Abramsson, M. L.; Corey, R. A.; Skerle, J. L.; Persson, L. J.; Anden, O.; Oluwole, A. O.; Howard, R. J.; Lindahl, E.; Robinson, C. V.; Strisovsky, K.; Marklund, E. G.; Drew, D.; Stansfeld, P. J.; Landreh, M.

Integral membrane proteins carry out essential functions in the cell, and their activities are often modulated by specific protein-lipid interactions in the membrane. Here, we elucidate the intricate role of cardiolipin (CDL), a regulatory lipid, as a stabilizer of membrane proteins and their complexes. Using the in silico-designed model protein TMHC4_R (ROCKET) as a scaffold, we employ a combination of molecular dynamics simulations and native mass spectrometry to explore the protein features that facilitate preferential lipid interactions and mediate stabilization.

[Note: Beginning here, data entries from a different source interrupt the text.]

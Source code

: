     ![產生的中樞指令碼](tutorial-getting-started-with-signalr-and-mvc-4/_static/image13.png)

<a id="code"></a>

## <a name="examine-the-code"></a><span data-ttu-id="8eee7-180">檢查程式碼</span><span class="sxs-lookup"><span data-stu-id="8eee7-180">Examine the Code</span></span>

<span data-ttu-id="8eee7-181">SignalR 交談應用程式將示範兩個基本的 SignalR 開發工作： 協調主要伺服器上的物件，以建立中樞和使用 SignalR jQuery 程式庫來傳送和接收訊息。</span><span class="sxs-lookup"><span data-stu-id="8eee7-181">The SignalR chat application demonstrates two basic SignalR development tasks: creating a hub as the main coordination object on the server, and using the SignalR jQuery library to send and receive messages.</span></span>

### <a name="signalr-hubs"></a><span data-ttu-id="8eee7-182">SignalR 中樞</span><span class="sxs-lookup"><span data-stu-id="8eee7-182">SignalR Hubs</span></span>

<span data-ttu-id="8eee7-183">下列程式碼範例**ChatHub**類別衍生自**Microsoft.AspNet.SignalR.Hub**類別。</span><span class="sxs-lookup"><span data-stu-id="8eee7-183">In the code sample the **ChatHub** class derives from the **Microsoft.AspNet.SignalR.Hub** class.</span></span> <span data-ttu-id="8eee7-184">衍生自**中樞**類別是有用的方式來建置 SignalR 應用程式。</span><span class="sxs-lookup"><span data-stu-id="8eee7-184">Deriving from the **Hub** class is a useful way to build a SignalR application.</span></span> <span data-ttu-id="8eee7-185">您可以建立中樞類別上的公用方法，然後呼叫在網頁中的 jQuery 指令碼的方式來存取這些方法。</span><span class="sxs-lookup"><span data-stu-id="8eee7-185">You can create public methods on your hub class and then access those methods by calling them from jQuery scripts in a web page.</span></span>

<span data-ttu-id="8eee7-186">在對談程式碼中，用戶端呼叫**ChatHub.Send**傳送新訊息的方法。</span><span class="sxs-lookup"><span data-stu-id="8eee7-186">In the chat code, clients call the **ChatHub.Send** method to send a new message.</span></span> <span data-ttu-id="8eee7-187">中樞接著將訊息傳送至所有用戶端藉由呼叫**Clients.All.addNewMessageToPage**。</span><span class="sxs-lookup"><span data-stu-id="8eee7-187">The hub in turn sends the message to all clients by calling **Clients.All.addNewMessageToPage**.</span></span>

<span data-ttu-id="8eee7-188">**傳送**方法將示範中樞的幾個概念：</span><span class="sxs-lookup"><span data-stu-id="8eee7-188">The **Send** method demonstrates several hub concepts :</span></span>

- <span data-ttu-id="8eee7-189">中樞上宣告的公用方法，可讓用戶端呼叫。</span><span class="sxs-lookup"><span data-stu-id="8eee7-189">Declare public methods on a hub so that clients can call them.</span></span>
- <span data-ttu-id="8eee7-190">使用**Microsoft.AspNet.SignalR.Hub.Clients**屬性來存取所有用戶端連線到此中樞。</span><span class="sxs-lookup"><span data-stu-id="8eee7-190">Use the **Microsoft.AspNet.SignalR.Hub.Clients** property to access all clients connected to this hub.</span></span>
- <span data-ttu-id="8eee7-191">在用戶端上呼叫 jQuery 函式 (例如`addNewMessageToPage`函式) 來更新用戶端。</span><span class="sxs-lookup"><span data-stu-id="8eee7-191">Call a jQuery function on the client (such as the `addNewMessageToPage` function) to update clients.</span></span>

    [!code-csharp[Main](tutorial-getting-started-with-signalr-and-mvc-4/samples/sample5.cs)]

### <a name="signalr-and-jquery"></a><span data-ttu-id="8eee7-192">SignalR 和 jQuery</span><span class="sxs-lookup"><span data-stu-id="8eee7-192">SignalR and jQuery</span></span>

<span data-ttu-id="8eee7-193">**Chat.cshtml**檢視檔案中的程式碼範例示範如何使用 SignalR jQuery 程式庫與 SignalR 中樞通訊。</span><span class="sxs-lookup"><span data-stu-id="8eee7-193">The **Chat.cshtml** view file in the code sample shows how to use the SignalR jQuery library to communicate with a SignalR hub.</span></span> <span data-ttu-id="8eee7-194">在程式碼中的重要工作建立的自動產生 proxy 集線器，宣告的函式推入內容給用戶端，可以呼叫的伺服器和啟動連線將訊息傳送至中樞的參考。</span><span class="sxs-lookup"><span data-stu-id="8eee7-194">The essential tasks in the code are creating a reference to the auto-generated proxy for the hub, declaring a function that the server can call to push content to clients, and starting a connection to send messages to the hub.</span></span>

We reveal that the spatial arrangement of positively charged residues as well as local conformational flexibility are pivotal in distinguishing stabilizing from non-stabilizing CDL interactions. Extending our insights to naturally occurring proteins, we identify a stabilizing CDL site within the E. coli rhomboid intramembrane protease GlpG and uncover its regulatory influence on enzyme substrate preference. This work establishes a framework for engineering functional lipid interactions, paving the way for the design of proteins with membrane-specific properties or functions.